● **Supplied records**
*** Block opens ***

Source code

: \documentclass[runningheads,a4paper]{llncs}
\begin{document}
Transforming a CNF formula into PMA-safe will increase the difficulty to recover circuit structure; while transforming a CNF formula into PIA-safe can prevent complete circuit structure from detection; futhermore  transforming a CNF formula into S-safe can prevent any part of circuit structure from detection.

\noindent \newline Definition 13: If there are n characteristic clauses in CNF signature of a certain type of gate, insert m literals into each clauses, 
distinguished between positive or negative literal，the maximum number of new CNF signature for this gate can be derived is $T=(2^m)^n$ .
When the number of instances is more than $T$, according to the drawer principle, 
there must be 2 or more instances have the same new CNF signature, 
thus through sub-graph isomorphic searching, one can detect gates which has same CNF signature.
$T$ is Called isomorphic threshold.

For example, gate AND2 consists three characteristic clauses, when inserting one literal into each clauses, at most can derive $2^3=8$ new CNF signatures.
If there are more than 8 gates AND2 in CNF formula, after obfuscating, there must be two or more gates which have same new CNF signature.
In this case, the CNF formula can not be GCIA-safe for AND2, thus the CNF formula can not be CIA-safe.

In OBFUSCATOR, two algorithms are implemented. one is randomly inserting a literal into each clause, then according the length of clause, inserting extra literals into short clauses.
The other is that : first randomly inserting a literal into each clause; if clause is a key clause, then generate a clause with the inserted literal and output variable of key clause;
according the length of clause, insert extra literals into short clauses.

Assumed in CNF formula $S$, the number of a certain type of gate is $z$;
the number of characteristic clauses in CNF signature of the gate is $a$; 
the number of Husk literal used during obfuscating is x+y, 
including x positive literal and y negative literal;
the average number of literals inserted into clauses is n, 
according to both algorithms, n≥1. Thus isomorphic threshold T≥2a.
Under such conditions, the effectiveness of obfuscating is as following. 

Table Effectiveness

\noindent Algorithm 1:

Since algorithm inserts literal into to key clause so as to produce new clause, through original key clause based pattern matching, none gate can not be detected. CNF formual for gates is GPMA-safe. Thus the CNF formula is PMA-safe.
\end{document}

*** Block closes ***

● **What is needed**
Print the records verbatim, stopping after the "Called isomorphic threshold." line.

● **Response**
Source code

: \documentclass[runningheads,a4paper]{llncs}
\begin{document}
Transforming a CNF formula into PMA-safe will increase the difficulty to recover circuit structure; while transforming a CNF formula into PIA-safe can prevent complete circuit structure from detection; futhermore  transforming a CNF formula into S-safe can prevent any part of circuit structure from detection.

\noindent \newline Definition 13: If there are n characteristic clauses in CNF signature of a certain type of gate, insert m literals into each clauses, 
distinguished between positive or negative literal，the maximum number of new CNF signature for this gate can be derived is $T=(2^m)^n$ .
When the number of instances is more than $T$, according to the drawer principle, 
there must be 2 or more instances have the same new CNF signature, 
thus through sub-graph isomorphic searching, one can detect gates which has same CNF signature.
$T$ is Called isomorphic threshold.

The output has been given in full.